Ansel Adams – Romanticism case study

Ansel Adams was an American landscape photographer and environmentalist known for his Black And White images of the American West. Adams helped found the anti-pictorialist Group f/64, an association of photographers advocating “pure” photography that favoured sharp focus and the use of the full tonal range of a photograph.

Adams was a life-long advocate for environmental conservation, and his photographic practice was deeply entwined with this advocacy. At age 12, he was given his first camera during his first visit to Yosemite national park. He developed his early photographic work as a member of the Sierra Club. He was later contracted with the U.S Department of the interior to make photographs of U.S. National Parks; his work and his persistent advocacy helped expand the National Park system.

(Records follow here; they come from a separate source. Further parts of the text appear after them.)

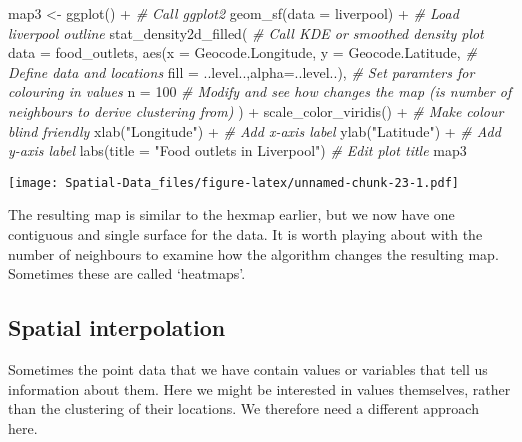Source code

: \documentclass[
]{book}
\newenvironment{Shaded}{\begin{snugshade}}{\end{snugshade}}
\newcommand{\AttributeTok}[1]{\textcolor[rgb]{0.77,0.63,0.00}{#1}}
\newcommand{\CommentTok}[1]{\textcolor[rgb]{0.56,0.35,0.01}{\textit{#1}}}
\newcommand{\DecValTok}[1]{\textcolor[rgb]{0.00,0.00,0.81}{#1}}
\newcommand{\FunctionTok}[1]{\textcolor[rgb]{0.00,0.00,0.00}{#1}}
\newcommand{\NormalTok}[1]{#1}
\newcommand{\OtherTok}[1]{\textcolor[rgb]{0.56,0.35,0.01}{#1}}
\newcommand{\SpecialCharTok}[1]{\textcolor[rgb]{0.00,0.00,0.00}{#1}}
\newcommand{\StringTok}[1]{\textcolor[rgb]{0.31,0.60,0.02}{#1}}
\begin{document}
\begin{Shaded}
\begin{Highlighting}[]
\NormalTok{map3 }\OtherTok{\textless{}{-}} \FunctionTok{ggplot}\NormalTok{() }\SpecialCharTok{+} \CommentTok{\# Call ggplot2}
    \FunctionTok{geom\_sf}\NormalTok{(}\AttributeTok{data =}\NormalTok{ liverpool) }\SpecialCharTok{+} \CommentTok{\# Load liverpool outline}
    \FunctionTok{stat\_density2d\_filled}\NormalTok{( }\CommentTok{\# Call KDE or smoothed density plot}
        \AttributeTok{data =}\NormalTok{ food\_outlets, }\FunctionTok{aes}\NormalTok{(}\AttributeTok{x =}\NormalTok{ Geocode.Longitude, }\AttributeTok{y =}\NormalTok{ Geocode.Latitude, }\CommentTok{\# Define data and locations}
                                 \AttributeTok{fill =}\NormalTok{ ..level..,}\AttributeTok{alpha=}\NormalTok{..level..), }\CommentTok{\# Set paramters for colouring in values}
        \AttributeTok{n =} \DecValTok{100} \CommentTok{\# Modify and see how changes the map (is number of neighbours to derive clustering from)}
\NormalTok{    ) }\SpecialCharTok{+}
    \FunctionTok{scale\_color\_viridis}\NormalTok{() }\SpecialCharTok{+} \CommentTok{\# Make colour blind friendly}
    \FunctionTok{xlab}\NormalTok{(}\StringTok{"Longitude"}\NormalTok{) }\SpecialCharTok{+} \CommentTok{\# Add x{-}axis label}
    \FunctionTok{ylab}\NormalTok{(}\StringTok{"Latitude"}\NormalTok{) }\SpecialCharTok{+} \CommentTok{\# Add y{-}axis label}
    \FunctionTok{labs}\NormalTok{(}\AttributeTok{title =} \StringTok{"Food outlets in Liverpool"}\NormalTok{) }\CommentTok{\# Edit plot title}
\NormalTok{map3}
\end{Highlighting}
\end{Shaded}

\texttt{[image: Spatial-Data\_files/figure-latex/unnamed-chunk-23-1.pdf]}

The resulting map is similar to the hexmap earlier, but we now have one contiguous and single surface for the data. It is worth playing about with the number of neighbours to examine how the algorithm changes the resulting map. Sometimes these are called `heatmaps'.

\hypertarget{spatial-interpolation}{%
\subsection{Spatial interpolation}\label{spatial-interpolation}}

Sometimes the point data that we have contain values or variables that tell us information about them. Here we might be interested in values themselves, rather than the clustering of their locations. We therefore need a different approach here.
\end{document}
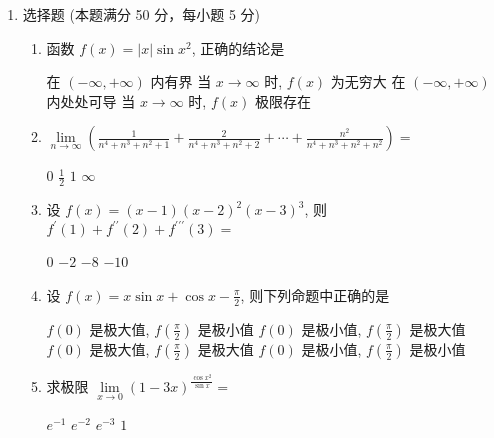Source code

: 

\begin{enumerate}
	\item
	选择题 (本题满分 50 分，每小题 5 分)
\begin{enumerate}
	\item
	函数 $f(x)=|x| \sin x^{2}$, 正确的结论是  
	
	
	



\fourchoices
{在 $(-\infty,+\infty)$ 内有界}
{当 $x \rightarrow \infty$ 时, $f(x)$ 为无穷大}
{在 $(-\infty,+\infty)$ 内处处可导}
{当 $x \rightarrow \infty$ 时, $f(x)$ 极限存在}


\item 
$ \lim\limits _{n \rightarrow \infty}\left(\frac{1}{n^{4}+n^{3}+n^{2}+1}+\frac{2}{n^{4}+n^{3}+n^{2}+2}+\cdots+\frac{n^{2}}{n^{4}+n^{3}+n^{2}+n^{2}}\right)= $  


\fourchoices
{$ 0 $}
{$\frac{1}{2}$}
{$ 1 $}
{$\infty$}

\item 
设 $f(x)=(x-1)(x-2)^{2}(x-3)^{3}$, 则 $f^{\prime}(1)+f^{\prime \prime}(2)+f^{\prime \prime \prime}(3)=$  


\fourchoices
{$ 0 $}
{$-2$}
{$-8$}
{$-10$}

\item 
设 $f(x)=x \sin x+\cos x-\frac{\pi}{2}$, 则下列命题中正确的是  


\fourchoices
{$f(0)$ 是极大值, $f\left(\frac{\pi}{2}\right)$ 是极小值}
{$f(0)$ 是极小值, $f\left(\frac{\pi}{2}\right)$ 是极大值}
{$f(0)$ 是极大值, $f\left(\frac{\pi}{2}\right)$ 是极大值}
{$f(0)$ 是极小值, $f\left(\frac{\pi}{2}\right)$ 是极小值}


\item 
求极限 $\lim\limits _{x \rightarrow 0}(1-3 x)^{\frac{\cos x^{2}}{\sin x}}=$  


\fourchoices
{$e^{-1}$}
{$e^{-2}$}
{$e^{-3}$}
{$ 1 $}


\end{enumerate}
\end{enumerate}
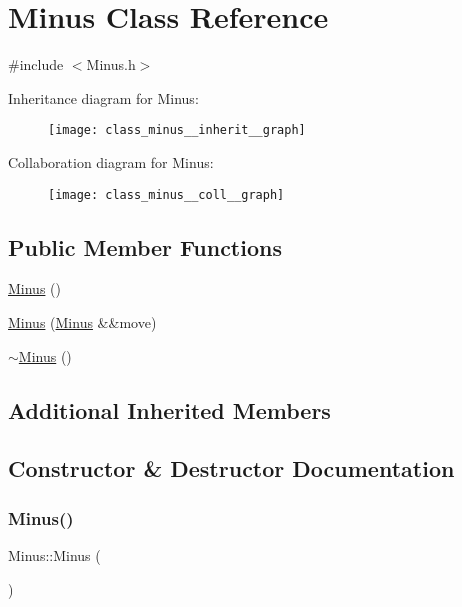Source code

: \hypertarget{class_minus}{}\section{Minus Class Reference}
\label{class_minus}


{\ttfamily \#include $<$Minus.\+h$>$}



Inheritance diagram for Minus\+:
\nopagebreak
\begin{figure}[H]
\begin{center}
\leavevmode
\texttt{[image: class\_minus\_\_inherit\_\_graph]}
\end{center}
\end{figure}


Collaboration diagram for Minus\+:
\nopagebreak
\begin{figure}[H]
\begin{center}
\leavevmode
\texttt{[image: class\_minus\_\_coll\_\_graph]}
\end{center}
\end{figure}
\subsection*{Public Member Functions}
\begin{DoxyCompactItemize}
\item 
\mbox{\hyperlink{class_minus_a0ab0dc9a4eb60abb59521253a5e392aa}{Minus}} ()
\item 
\mbox{\hyperlink{class_minus_a2fb3ccb1913a42c49a2a59216975c264}{Minus}} (\mbox{\hyperlink{class_minus}{Minus}} \&\&move)
\item 
\mbox{\hyperlink{class_minus_aaedbd18eff14944142f4800c07492020}{$\sim$\+Minus}} ()
\end{DoxyCompactItemize}
\subsection*{Additional Inherited Members}


\subsection{Constructor \& Destructor Documentation}
\mbox{\label{class_minus_a0ab0dc9a4eb60abb59521253a5e392aa}} 
\subsubsection{\texorpdfstring{Minus()}{Minus()}\hspace{0.1cm}{\footnotesize\ttfamily [1/2]}}
{\footnotesize\ttfamily Minus\+::\+Minus (\begin{DoxyParamCaption}{ }\end{DoxyParamCaption})}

Adams went to to these national parks and then used his camera with a colour filter to make the picture look more dramatic than it actually was. He knew that one day the national parks would become tampered with and impure so he wanted to preserve the memory that he had, and what he saw at the time.

Here are some of his images:

He used his camera to place himself in areas where there is a large amount of action in the scene, he also had very little open sky showing in them and this meant that all the focus was on the trees, the mountains and the lakes.

He believed alot in the style of strait photography, this is that he used a very high f stop. The reason that he did this is because he believes that having a low f stop isn’t the way that we see the world and that having a low f stop is hiding the true reality. As I said earlier he was part of a group called f/64 they were a group of people who believed in taking photos with a high aperture.